• What is expected
From the data, copy out every line in which the word "cafe" appears.

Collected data
__________________________________________________
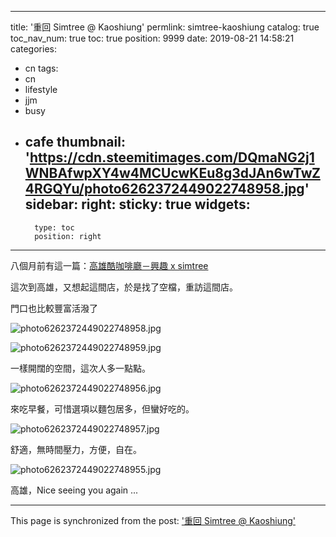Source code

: 
---
title: '重回 Simtree @ Kaoshiung'
permlink: simtree-kaoshiung
catalog: true
toc_nav_num: true
toc: true
position: 9999
date: 2019-08-21 14:58:21
categories:
- cn
tags:
- cn
- lifestyle
- jjm
- busy
- cafe
thumbnail: 'https://cdn.steemitimages.com/DQmaNG2j1WNBAfwpXY4w4MCUcwKEu8g3dJAn6wTwZ4RGQYu/photo6262372449022748958.jpg'
sidebar:
    right:
        sticky: true
widgets:
    -
        type: toc
        position: right
---


八個月前有這一篇：[高雄酷咖啡廳－興趣 x simtree](https://steemit.com/cafe/@deanliu/-x-simtree-1544668417392)

這次到高雄，又想起這間店，於是找了空檔，重訪這間店。

門口也比較豐富活潑了

![photo6262372449022748958.jpg](https://cdn.steemitimages.com/DQmaNG2j1WNBAfwpXY4w4MCUcwKEu8g3dJAn6wTwZ4RGQYu/photo6262372449022748958.jpg)

![photo6262372449022748959.jpg](https://cdn.steemitimages.com/DQmbvWTWTNfzGiMNWgHSKcUspVCDNBP3C26kHqMk6bJhNBQ/photo6262372449022748959.jpg)

一樣開闊的空間，這次人多一點點。

![photo6262372449022748956.jpg](https://cdn.steemitimages.com/DQmTM45FFdbjtTo88r4rVvncxAF9PpxvS5V4958on3gWk9p/photo6262372449022748956.jpg)

來吃早餐，可惜選項以麵包居多，但蠻好吃的。

![photo6262372449022748957.jpg](https://cdn.steemitimages.com/DQmW2s2kPdkt4TKLLaijFjfWVudFdw9Wuw1TeKhoUapAct2/photo6262372449022748957.jpg)

舒適，無時間壓力，方便，自在。

![photo6262372449022748955.jpg](https://cdn.steemitimages.com/DQmbum3DvXHWScW4kHSVwpsqVg2dxix2RqmkN2fYYAqUTAW/photo6262372449022748955.jpg)

高雄，Nice seeing you again ...

- - -

This page is synchronized from the post: ['重回 Simtree @ Kaoshiung'](https://steemit.com/@deanliu/simtree-kaoshiung)
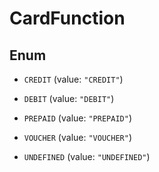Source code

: 
# CardFunction

## Enum


* `CREDIT` (value: `"CREDIT"`)

* `DEBIT` (value: `"DEBIT"`)

* `PREPAID` (value: `"PREPAID"`)

* `VOUCHER` (value: `"VOUCHER"`)

* `UNDEFINED` (value: `"UNDEFINED"`)



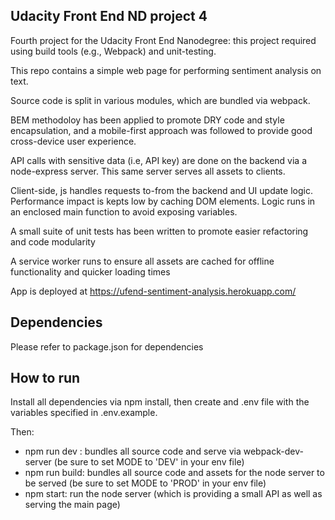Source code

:## Udacity Front End ND project 4

Fourth project for the Udacity Front End Nanodegree: this project required using build tools (e.g., Webpack) and unit-testing.

This repo contains a simple web page for performing sentiment analysis on text.

Source code is split in various modules, which are bundled via webpack.

BEM methodoloy has been applied to promote DRY code and style encapsulation, and a mobile-first approach was followed to provide good cross-device user experience.

API calls with sensitive data (i.e, API key) are done on the backend via a node-express server. This same server serves all assets to clients.

Client-side, js handles requests to-from the backend and UI update logic. Performance impact is kepts low by caching DOM elements. Logic runs in an enclosed main function to avoid exposing variables.

A small suite of unit tests has been written to promote easier refactoring and code modularity

A service worker runs to ensure all assets are cached for offline functionality and quicker loading times 

App is deployed at https://ufend-sentiment-analysis.herokuapp.com/

## Dependencies

Please refer to package.json for dependencies

## How to run
Install all dependencies via npm install, then create and .env file with the variables specified in .env.example.

Then:
- npm run dev : bundles all source code and serve via webpack-dev-server (be sure to set MODE to 'DEV' in your env file)
- npm run build: bundles all source code and assets for the node server to be served (be sure to set MODE to 'PROD' in your env file)
- npm start: run the node server (which is providing a small API as well as serving the main page) 
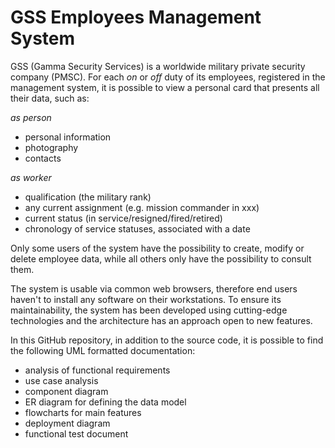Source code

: ﻿# GSS Employees Management System

GSS (Gamma Security Services) is a worldwide military private security company (PMSC). For each _on_ or _off_ duty of its employees, registered in the management system, it is possible to view a personal card that presents all their data, such as:

*as person*

- personal information
- photography
- contacts

*as worker*

- qualification (the military rank)
- any current assignment (e.g. mission commander in xxx)
- current status (in service/resigned/fired/retired)
- chronology of service statuses, associated with a date

Only some users of the system have the possibility to create, modify or delete employee data, while all others only have the possibility to consult them.

The system is usable via common web browsers, therefore end users haven't to install any software on their workstations. To ensure its maintainability, the system has been developed using cutting-edge technologies and the architecture has an approach open to new features.

In this GitHub repository, in addition to the source code, it is possible to find the following UML formatted documentation:

- analysis of functional requirements
- use case analysis
- component diagram
- ER diagram for defining the data model
- flowcharts for main features
- deployment diagram
- functional test document
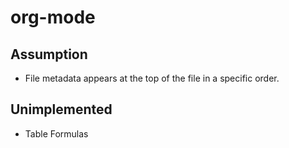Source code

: # org-mode

## Assumption

- File metadata appears at the top of the file in a specific order.

## Unimplemented

- Table Formulas
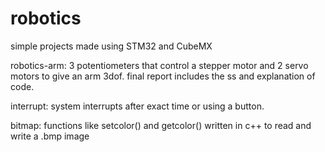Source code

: # robotics
simple projects made using STM32 and CubeMX 

robotics-arm: 3 potentiometers that control a stepper motor and 2 servo motors to give an arm 3dof. final report includes the ss and explanation of code.

interrupt: system interrupts after exact time or using a button.

bitmap: functions like setcolor() and getcolor() written in c++ to read and write a .bmp image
__________________________________________________
• Task solution
- cafe
八個月前有這一篇：[高雄酷咖啡廳－興趣 x simtree](https://steemit.com/cafe/@deanliu/-x-simtree-1544668417392)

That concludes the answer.